-- Data for the task follows --
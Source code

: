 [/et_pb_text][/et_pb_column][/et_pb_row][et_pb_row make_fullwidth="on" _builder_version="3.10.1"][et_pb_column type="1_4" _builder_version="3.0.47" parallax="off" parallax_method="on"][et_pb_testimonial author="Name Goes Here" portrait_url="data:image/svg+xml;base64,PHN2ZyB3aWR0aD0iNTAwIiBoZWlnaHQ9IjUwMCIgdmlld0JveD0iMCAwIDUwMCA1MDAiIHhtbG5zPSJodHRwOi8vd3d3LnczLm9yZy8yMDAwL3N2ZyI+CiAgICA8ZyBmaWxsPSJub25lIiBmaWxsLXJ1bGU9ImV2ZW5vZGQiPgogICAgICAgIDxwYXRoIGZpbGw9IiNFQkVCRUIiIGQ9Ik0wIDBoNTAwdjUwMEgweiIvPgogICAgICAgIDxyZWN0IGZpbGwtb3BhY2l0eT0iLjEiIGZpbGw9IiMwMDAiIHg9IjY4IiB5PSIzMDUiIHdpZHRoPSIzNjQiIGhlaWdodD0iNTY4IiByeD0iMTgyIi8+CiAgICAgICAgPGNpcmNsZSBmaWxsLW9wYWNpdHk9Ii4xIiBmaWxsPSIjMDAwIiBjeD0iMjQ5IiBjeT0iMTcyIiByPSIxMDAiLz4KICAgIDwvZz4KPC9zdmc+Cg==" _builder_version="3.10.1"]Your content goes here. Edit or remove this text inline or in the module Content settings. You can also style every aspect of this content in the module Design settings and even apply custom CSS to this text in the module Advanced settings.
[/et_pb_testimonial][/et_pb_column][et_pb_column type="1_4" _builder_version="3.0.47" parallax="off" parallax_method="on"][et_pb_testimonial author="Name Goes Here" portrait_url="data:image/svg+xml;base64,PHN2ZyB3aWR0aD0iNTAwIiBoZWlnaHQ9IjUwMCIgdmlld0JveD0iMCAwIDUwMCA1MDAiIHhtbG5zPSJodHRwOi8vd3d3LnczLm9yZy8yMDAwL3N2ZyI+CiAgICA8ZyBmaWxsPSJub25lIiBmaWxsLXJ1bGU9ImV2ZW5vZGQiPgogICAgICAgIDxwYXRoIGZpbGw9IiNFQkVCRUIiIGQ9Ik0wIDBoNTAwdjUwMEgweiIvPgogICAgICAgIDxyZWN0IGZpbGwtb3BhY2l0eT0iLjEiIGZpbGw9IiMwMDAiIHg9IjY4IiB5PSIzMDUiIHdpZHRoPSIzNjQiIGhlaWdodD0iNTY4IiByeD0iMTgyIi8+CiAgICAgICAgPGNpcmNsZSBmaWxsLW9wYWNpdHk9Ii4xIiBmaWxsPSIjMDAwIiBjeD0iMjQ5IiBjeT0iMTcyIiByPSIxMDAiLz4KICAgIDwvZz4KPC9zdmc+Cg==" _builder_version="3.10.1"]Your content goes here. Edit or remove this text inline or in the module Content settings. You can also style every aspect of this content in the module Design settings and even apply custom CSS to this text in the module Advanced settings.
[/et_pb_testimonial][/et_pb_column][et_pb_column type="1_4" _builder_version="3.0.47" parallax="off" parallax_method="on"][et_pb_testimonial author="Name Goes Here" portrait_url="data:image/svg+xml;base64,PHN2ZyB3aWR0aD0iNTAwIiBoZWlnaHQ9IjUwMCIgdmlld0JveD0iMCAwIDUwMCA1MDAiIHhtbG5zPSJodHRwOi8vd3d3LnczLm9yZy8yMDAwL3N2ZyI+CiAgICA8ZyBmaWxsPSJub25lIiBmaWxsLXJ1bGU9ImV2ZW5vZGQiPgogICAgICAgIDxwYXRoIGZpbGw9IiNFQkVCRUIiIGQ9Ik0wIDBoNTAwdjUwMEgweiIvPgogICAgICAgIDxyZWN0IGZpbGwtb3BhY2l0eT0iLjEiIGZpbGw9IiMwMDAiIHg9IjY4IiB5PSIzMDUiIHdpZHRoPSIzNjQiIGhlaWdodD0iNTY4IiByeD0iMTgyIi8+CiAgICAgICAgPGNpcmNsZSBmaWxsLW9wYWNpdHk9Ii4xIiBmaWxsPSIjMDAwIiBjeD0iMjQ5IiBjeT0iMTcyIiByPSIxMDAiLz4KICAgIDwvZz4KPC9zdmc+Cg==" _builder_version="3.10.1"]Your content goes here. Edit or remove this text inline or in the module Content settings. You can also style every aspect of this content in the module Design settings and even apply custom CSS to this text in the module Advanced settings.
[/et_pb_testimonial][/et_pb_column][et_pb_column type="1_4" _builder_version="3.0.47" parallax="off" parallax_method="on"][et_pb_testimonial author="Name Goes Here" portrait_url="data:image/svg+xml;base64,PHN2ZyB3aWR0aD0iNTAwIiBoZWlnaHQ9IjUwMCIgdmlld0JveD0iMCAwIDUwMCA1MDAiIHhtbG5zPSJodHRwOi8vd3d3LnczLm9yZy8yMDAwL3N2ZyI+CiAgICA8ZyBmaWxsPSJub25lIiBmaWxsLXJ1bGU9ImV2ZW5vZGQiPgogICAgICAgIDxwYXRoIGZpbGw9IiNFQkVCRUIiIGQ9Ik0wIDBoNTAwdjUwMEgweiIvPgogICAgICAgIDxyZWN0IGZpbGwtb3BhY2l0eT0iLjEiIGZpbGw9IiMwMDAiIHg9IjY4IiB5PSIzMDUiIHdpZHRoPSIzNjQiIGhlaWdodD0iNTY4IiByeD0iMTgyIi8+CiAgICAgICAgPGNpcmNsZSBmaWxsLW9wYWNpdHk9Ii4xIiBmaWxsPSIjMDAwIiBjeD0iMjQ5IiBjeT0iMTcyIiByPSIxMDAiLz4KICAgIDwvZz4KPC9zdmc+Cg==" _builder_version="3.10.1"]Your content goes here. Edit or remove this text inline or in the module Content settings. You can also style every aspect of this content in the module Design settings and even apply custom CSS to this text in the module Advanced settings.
-- Data for the task concluded --
__Problem statement__.
Nothing in the records above may differ in your copy; retype them in full.

__Output for this task__.
Source code

: [/et_pb_text][/et_pb_column][/et_pb_row][et_pb_row make_fullwidth="on" _builder_version="3.10.1"][et_pb_column type="1_4" _builder_version="3.0.47" parallax="off" parallax_method="on"][et_pb_testimonial author="Name Goes Here" portrait_url="data:image/svg+xml;base64,PHN2ZyB3aWR0aD0iNTAwIiBoZWlnaHQ9IjUwMCIgdmlld0JveD0iMCAwIDUwMCA1MDAiIHhtbG5zPSJodHRwOi8vd3d3LnczLm9yZy8yMDAwL3N2ZyI+CiAgICA8ZyBmaWxsPSJub25lIiBmaWxsLXJ1bGU9ImV2ZW5vZGQiPgogICAgICAgIDxwYXRoIGZpbGw9IiNFQkVCRUIiIGQ9Ik0wIDBoNTAwdjUwMEgweiIvPgogICAgICAgIDxyZWN0IGZpbGwtb3BhY2l0eT0iLjEiIGZpbGw9IiMwMDAiIHg9IjY4IiB5PSIzMDUiIHdpZHRoPSIzNjQiIGhlaWdodD0iNTY4IiByeD0iMTgyIi8+CiAgICAgICAgPGNpcmNsZSBmaWxsLW9wYWNpdHk9Ii4xIiBmaWxsPSIjMDAwIiBjeD0iMjQ5IiBjeT0iMTcyIiByPSIxMDAiLz4KICAgIDwvZz4KPC9zdmc+Cg==" _builder_version="3.10.1"]Your content goes here. Edit or remove this text inline or in the module Content settings. You can also style every aspect of this content in the module Design settings and even apply custom CSS to this text in the module Advanced settings.
[/et_pb_testimonial][/et_pb_column][et_pb_column type="1_4" _builder_version="3.0.47" parallax="off" parallax_method="on"][et_pb_testimonial author="Name Goes Here" portrait_url="data:image/svg+xml;base64,PHN2ZyB3aWR0aD0iNTAwIiBoZWlnaHQ9IjUwMCIgdmlld0JveD0iMCAwIDUwMCA1MDAiIHhtbG5zPSJodHRwOi8vd3d3LnczLm9yZy8yMDAwL3N2ZyI+CiAgICA8ZyBmaWxsPSJub25lIiBmaWxsLXJ1bGU9ImV2ZW5vZGQiPgogICAgICAgIDxwYXRoIGZpbGw9IiNFQkVCRUIiIGQ9Ik0wIDBoNTAwdjUwMEgweiIvPgogICAgICAgIDxyZWN0IGZpbGwtb3BhY2l0eT0iLjEiIGZpbGw9IiMwMDAiIHg9IjY4IiB5PSIzMDUiIHdpZHRoPSIzNjQiIGhlaWdodD0iNTY4IiByeD0iMTgyIi8+CiAgICAgICAgPGNpcmNsZSBmaWxsLW9wYWNpdHk9Ii4xIiBmaWxsPSIjMDAwIiBjeD0iMjQ5IiBjeT0iMTcyIiByPSIxMDAiLz4KICAgIDwvZz4KPC9zdmc+Cg==" _builder_version="3.10.1"]Your content goes here. Edit or remove this text inline or in the module Content settings. You can also style every aspect of this content in the module Design settings and even apply custom CSS to this text in the module Advanced settings.
[/et_pb_testimonial][/et_pb_column][et_pb_column type="1_4" _builder_version="3.0.47" parallax="off" parallax_method="on"][et_pb_testimonial author="Name Goes Here" portrait_url="data:image/svg+xml;base64,PHN2ZyB3aWR0aD0iNTAwIiBoZWlnaHQ9IjUwMCIgdmlld0JveD0iMCAwIDUwMCA1MDAiIHhtbG5zPSJodHRwOi8vd3d3LnczLm9yZy8yMDAwL3N2ZyI+CiAgICA8ZyBmaWxsPSJub25lIiBmaWxsLXJ1bGU9ImV2ZW5vZGQiPgogICAgICAgIDxwYXRoIGZpbGw9IiNFQkVCRUIiIGQ9Ik0wIDBoNTAwdjUwMEgweiIvPgogICAgICAgIDxyZWN0IGZpbGwtb3BhY2l0eT0iLjEiIGZpbGw9IiMwMDAiIHg9IjY4IiB5PSIzMDUiIHdpZHRoPSIzNjQiIGhlaWdodD0iNTY4IiByeD0iMTgyIi8+CiAgICAgICAgPGNpcmNsZSBmaWxsLW9wYWNpdHk9Ii4xIiBmaWxsPSIjMDAwIiBjeD0iMjQ5IiBjeT0iMTcyIiByPSIxMDAiLz4KICAgIDwvZz4KPC9zdmc+Cg==" _builder_version="3.10.1"]Your content goes here. Edit or remove this text inline or in the module Content settings. You can also style every aspect of this content in the module Design settings and even apply custom CSS to this text in the module Advanced settings.
[/et_pb_testimonial][/et_pb_column][et_pb_column type="1_4" _builder_version="3.0.47" parallax="off" parallax_method="on"][et_pb_testimonial author="Name Goes Here" portrait_url="data:image/svg+xml;base64,PHN2ZyB3aWR0aD0iNTAwIiBoZWlnaHQ9IjUwMCIgdmlld0JveD0iMCAwIDUwMCA1MDAiIHhtbG5zPSJodHRwOi8vd3d3LnczLm9yZy8yMDAwL3N2ZyI+CiAgICA8ZyBmaWxsPSJub25lIiBmaWxsLXJ1bGU9ImV2ZW5vZGQiPgogICAgICAgIDxwYXRoIGZpbGw9IiNFQkVCRUIiIGQ9Ik0wIDBoNTAwdjUwMEgweiIvPgogICAgICAgIDxyZWN0IGZpbGwtb3BhY2l0eT0iLjEiIGZpbGw9IiMwMDAiIHg9IjY4IiB5PSIzMDUiIHdpZHRoPSIzNjQiIGhlaWdodD0iNTY4IiByeD0iMTgyIi8+CiAgICAgICAgPGNpcmNsZSBmaWxsLW9wYWNpdHk9Ii4xIiBmaWxsPSIjMDAwIiBjeD0iMjQ5IiBjeT0iMTcyIiByPSIxMDAiLz4KICAgIDwvZz4KPC9zdmc+Cg==" _builder_version="3.10.1"]Your content goes here. Edit or remove this text inline or in the module Content settings. You can also style every aspect of this content in the module Design settings and even apply custom CSS to this text in the module Advanced settings.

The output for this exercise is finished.